» Exercise:
Repeat exactly the lines that run from the start of the records below to the line with "### 4.4 副本机制", including both of those lines but not the pictures.

» Records:
####################

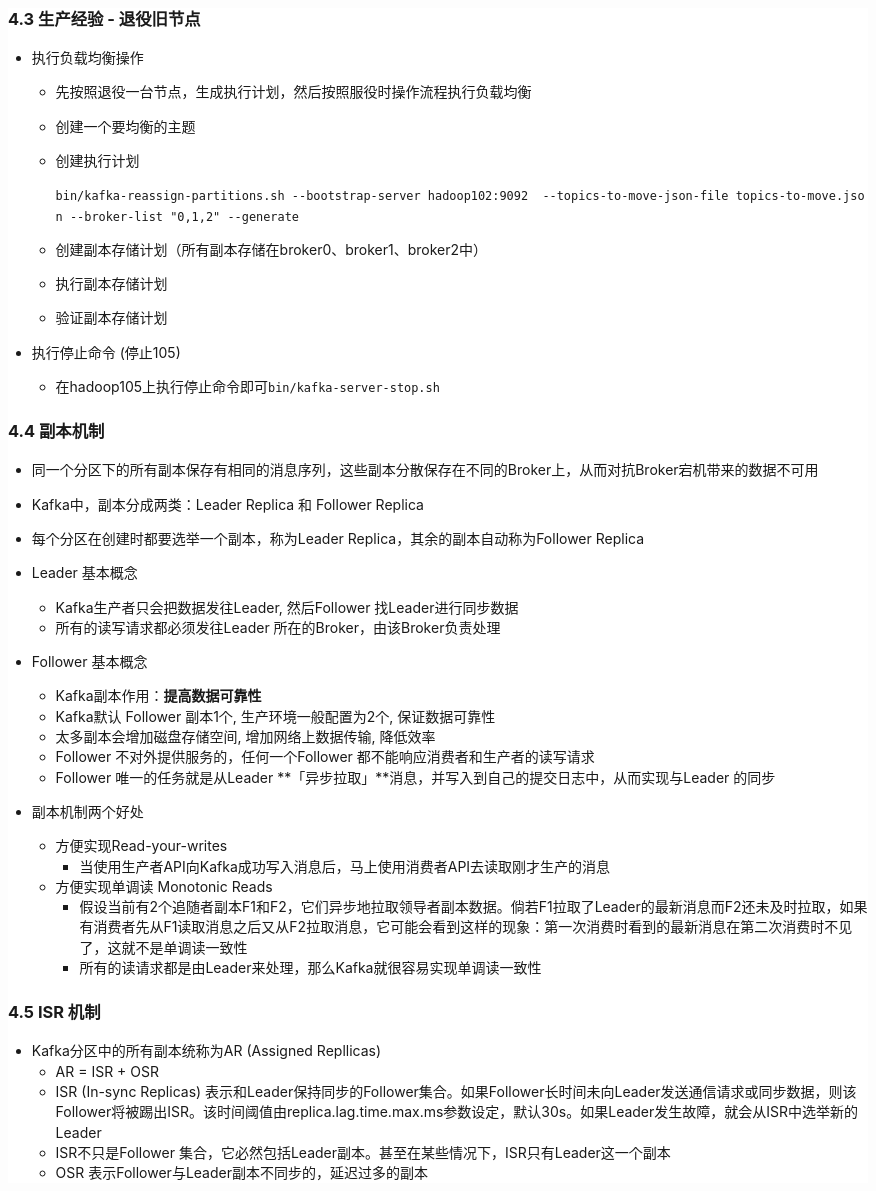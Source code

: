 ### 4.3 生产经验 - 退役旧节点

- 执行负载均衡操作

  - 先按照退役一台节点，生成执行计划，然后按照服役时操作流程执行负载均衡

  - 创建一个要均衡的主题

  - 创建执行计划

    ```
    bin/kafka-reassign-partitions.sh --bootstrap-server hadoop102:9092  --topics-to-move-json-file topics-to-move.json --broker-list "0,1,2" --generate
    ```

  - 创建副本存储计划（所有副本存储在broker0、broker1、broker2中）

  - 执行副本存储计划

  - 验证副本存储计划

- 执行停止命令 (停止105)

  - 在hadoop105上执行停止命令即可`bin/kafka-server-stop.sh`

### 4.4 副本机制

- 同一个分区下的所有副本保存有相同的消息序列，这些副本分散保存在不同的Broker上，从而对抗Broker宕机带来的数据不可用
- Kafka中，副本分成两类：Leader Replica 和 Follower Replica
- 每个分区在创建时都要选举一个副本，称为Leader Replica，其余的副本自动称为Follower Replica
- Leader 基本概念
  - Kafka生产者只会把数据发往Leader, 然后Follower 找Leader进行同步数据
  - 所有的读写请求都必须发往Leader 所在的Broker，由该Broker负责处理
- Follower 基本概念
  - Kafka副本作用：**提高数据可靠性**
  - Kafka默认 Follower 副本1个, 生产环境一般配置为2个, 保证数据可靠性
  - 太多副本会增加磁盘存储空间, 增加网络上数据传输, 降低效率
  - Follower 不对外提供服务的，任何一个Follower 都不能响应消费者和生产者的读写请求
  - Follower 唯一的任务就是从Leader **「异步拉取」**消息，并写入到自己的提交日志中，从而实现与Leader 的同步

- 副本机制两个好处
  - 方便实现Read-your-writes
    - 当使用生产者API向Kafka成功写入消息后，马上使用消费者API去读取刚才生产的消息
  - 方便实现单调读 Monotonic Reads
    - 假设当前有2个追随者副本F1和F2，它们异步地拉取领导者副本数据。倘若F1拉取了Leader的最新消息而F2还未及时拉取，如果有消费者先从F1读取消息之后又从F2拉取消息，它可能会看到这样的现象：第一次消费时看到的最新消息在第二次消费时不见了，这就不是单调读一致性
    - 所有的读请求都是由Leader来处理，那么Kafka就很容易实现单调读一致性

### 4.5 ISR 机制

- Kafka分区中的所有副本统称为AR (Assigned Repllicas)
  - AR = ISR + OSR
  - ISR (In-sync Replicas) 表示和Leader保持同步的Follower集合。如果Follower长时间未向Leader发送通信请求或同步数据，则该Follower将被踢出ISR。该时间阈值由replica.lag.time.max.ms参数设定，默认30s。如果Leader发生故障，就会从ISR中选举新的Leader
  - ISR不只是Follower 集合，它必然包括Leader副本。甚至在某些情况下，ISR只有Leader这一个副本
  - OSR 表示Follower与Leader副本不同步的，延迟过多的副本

####################

» Result below:
Source code

: ### 4.3 生产经验 - 退役旧节点

- 执行负载均衡操作

  - 先按照退役一台节点，生成执行计划，然后按照服役时操作流程执行负载均衡

  - 创建一个要均衡的主题

  - 创建执行计划

    ```
    bin/kafka-reassign-partitions.sh --bootstrap-server hadoop102:9092  --topics-to-move-json-file topics-to-move.json --broker-list "0,1,2" --generate
    ```

  - 创建副本存储计划（所有副本存储在broker0、broker1、broker2中）

  - 执行副本存储计划

  - 验证副本存储计划

- 执行停止命令 (停止105)

  - 在hadoop105上执行停止命令即可`bin/kafka-server-stop.sh`

### 4.4 副本机制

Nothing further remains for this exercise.